| WHAT THE TASK REQUIRES |
Starting with the first line and ending with the last, transcribe the data exactly.

※ ※ ※

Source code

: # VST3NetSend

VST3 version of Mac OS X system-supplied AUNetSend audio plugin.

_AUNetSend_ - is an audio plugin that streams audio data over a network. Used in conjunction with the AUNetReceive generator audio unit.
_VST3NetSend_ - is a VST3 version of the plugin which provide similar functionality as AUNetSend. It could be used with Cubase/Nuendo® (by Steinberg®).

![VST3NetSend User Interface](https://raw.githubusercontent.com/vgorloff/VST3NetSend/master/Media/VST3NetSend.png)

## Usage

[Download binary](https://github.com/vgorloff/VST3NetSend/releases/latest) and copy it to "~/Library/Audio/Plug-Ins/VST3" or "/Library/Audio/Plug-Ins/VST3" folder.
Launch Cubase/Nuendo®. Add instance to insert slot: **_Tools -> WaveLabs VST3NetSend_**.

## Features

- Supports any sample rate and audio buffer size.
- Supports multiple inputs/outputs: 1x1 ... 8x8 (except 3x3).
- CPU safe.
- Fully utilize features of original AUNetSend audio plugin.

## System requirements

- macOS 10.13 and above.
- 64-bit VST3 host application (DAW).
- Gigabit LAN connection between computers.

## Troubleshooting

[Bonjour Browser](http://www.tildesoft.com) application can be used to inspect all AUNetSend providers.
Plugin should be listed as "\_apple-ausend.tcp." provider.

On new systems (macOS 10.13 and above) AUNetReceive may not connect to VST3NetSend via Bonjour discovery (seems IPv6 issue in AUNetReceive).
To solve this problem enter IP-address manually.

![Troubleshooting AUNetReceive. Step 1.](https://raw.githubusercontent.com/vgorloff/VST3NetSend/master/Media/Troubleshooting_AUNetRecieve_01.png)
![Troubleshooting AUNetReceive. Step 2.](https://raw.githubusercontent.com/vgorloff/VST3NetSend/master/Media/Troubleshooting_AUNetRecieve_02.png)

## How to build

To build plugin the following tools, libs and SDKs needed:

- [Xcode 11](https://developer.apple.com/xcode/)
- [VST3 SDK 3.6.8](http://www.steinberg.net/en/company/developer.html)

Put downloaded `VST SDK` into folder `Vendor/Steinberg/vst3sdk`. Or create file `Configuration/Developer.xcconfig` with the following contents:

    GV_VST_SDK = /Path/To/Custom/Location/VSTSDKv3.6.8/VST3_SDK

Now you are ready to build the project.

※ ※ ※

| ANSWER BOX |
Source code

: # VST3NetSend

VST3 version of Mac OS X system-supplied AUNetSend audio plugin.

_AUNetSend_ - is an audio plugin that streams audio data over a network. Used in conjunction with the AUNetReceive generator audio unit.
_VST3NetSend_ - is a VST3 version of the plugin which provide similar functionality as AUNetSend. It could be used with Cubase/Nuendo® (by Steinberg®).

![VST3NetSend User Interface](https://raw.githubusercontent.com/vgorloff/VST3NetSend/master/Media/VST3NetSend.png)

## Usage

[Download binary](https://github.com/vgorloff/VST3NetSend/releases/latest) and copy it to "~/Library/Audio/Plug-Ins/VST3" or "/Library/Audio/Plug-Ins/VST3" folder.
Launch Cubase/Nuendo®. Add instance to insert slot: **_Tools -> WaveLabs VST3NetSend_**.

## Features

- Supports any sample rate and audio buffer size.
- Supports multiple inputs/outputs: 1x1 ... 8x8 (except 3x3).
- CPU safe.
- Fully utilize features of original AUNetSend audio plugin.

## System requirements

- macOS 10.13 and above.
- 64-bit VST3 host application (DAW).
- Gigabit LAN connection between computers.

## Troubleshooting

[Bonjour Browser](http://www.tildesoft.com) application can be used to inspect all AUNetSend providers.
Plugin should be listed as "\_apple-ausend.tcp." provider.

On new systems (macOS 10.13 and above) AUNetReceive may not connect to VST3NetSend via Bonjour discovery (seems IPv6 issue in AUNetReceive).
To solve this problem enter IP-address manually.

![Troubleshooting AUNetReceive. Step 1.](https://raw.githubusercontent.com/vgorloff/VST3NetSend/master/Media/Troubleshooting_AUNetRecieve_01.png)
![Troubleshooting AUNetReceive. Step 2.](https://raw.githubusercontent.com/vgorloff/VST3NetSend/master/Media/Troubleshooting_AUNetRecieve_02.png)

## How to build

To build plugin the following tools, libs and SDKs needed:

- [Xcode 11](https://developer.apple.com/xcode/)
- [VST3 SDK 3.6.8](http://www.steinberg.net/en/company/developer.html)

Put downloaded `VST SDK` into folder `Vendor/Steinberg/vst3sdk`. Or create file `Configuration/Developer.xcconfig` with the following contents:

    GV_VST_SDK = /Path/To/Custom/Location/VSTSDKv3.6.8/VST3_SDK

Now you are ready to build the project.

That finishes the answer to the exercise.